Task item: When the word "fibration" shows up in a line of the data below, copy that whole line.
---------- Records provided ----------
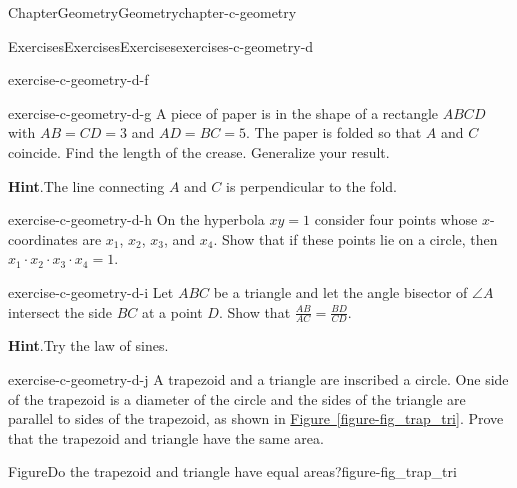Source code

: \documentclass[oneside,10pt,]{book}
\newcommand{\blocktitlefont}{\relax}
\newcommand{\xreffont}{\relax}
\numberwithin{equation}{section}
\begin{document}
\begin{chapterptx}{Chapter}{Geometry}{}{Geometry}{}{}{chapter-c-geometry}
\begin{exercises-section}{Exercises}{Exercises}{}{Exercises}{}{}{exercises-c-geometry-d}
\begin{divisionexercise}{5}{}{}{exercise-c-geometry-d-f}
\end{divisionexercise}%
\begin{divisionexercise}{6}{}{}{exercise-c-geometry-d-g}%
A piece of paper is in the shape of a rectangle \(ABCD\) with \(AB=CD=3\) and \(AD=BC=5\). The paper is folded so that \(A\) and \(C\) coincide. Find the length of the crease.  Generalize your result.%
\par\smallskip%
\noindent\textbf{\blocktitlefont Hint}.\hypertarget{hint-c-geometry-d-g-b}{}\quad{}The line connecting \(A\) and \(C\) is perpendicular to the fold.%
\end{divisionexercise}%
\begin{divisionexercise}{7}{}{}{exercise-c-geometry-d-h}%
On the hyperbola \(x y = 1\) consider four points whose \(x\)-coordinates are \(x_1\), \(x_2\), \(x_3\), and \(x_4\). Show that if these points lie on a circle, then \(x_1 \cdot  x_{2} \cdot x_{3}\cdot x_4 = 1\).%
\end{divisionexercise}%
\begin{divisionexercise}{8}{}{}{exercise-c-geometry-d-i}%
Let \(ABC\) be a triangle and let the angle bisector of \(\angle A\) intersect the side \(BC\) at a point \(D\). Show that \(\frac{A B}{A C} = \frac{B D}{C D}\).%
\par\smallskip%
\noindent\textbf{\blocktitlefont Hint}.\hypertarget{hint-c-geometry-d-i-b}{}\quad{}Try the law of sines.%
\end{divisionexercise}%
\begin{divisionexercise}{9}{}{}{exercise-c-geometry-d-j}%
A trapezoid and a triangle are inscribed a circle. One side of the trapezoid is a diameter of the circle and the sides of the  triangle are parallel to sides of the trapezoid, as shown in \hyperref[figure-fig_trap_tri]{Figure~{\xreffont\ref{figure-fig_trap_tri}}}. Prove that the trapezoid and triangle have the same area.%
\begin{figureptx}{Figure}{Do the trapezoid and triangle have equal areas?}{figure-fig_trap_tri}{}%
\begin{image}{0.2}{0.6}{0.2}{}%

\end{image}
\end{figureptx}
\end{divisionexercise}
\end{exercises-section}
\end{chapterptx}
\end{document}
----------
---------- Records provided ----------
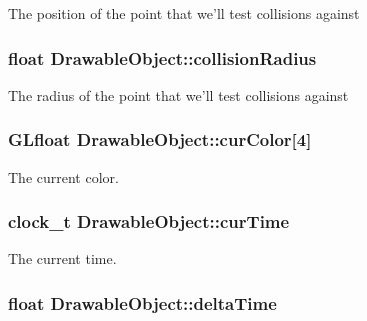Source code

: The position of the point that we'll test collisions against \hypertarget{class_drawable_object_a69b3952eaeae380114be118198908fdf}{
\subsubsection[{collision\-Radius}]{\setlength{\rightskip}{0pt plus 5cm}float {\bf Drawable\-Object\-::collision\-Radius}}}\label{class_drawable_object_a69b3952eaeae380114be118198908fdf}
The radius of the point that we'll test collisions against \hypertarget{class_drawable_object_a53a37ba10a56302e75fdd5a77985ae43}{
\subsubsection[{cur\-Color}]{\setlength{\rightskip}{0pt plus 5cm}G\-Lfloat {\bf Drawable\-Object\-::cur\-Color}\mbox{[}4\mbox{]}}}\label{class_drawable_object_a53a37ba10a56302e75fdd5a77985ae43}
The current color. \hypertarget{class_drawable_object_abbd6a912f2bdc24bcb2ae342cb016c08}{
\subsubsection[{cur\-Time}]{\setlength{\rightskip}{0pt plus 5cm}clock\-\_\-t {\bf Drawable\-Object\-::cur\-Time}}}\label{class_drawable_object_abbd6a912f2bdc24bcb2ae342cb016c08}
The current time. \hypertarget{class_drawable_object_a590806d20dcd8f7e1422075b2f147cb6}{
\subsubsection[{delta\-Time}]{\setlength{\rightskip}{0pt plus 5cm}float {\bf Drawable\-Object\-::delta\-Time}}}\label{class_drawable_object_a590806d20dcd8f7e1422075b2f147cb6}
----------
---------- Records provided ----------
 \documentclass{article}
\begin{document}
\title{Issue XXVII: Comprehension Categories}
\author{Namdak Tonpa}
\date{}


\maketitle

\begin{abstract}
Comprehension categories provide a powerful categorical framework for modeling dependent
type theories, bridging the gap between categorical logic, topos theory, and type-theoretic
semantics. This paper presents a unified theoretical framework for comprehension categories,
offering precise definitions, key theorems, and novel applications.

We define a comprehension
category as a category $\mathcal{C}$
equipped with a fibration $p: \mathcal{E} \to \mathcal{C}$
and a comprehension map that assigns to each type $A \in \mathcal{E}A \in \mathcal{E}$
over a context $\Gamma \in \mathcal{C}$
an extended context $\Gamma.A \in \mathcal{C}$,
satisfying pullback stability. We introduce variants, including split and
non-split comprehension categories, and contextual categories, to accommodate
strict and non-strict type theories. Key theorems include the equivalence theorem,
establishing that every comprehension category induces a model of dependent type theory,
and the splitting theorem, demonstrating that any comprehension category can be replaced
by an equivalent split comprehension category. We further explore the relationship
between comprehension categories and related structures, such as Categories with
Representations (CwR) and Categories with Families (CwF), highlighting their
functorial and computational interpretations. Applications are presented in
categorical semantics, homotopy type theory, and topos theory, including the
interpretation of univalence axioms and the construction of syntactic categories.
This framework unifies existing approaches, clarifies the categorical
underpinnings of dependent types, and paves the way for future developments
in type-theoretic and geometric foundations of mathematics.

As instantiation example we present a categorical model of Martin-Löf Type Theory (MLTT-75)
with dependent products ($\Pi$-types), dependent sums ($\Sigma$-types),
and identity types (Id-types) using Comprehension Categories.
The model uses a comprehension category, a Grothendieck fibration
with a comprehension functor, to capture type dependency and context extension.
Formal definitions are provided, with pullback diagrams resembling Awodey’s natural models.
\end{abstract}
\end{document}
----------
Solution to the exercise:
equipped with a fibration $p: \mathcal{E} \to \mathcal{C}$
The model uses a comprehension category, a Grothendieck fibration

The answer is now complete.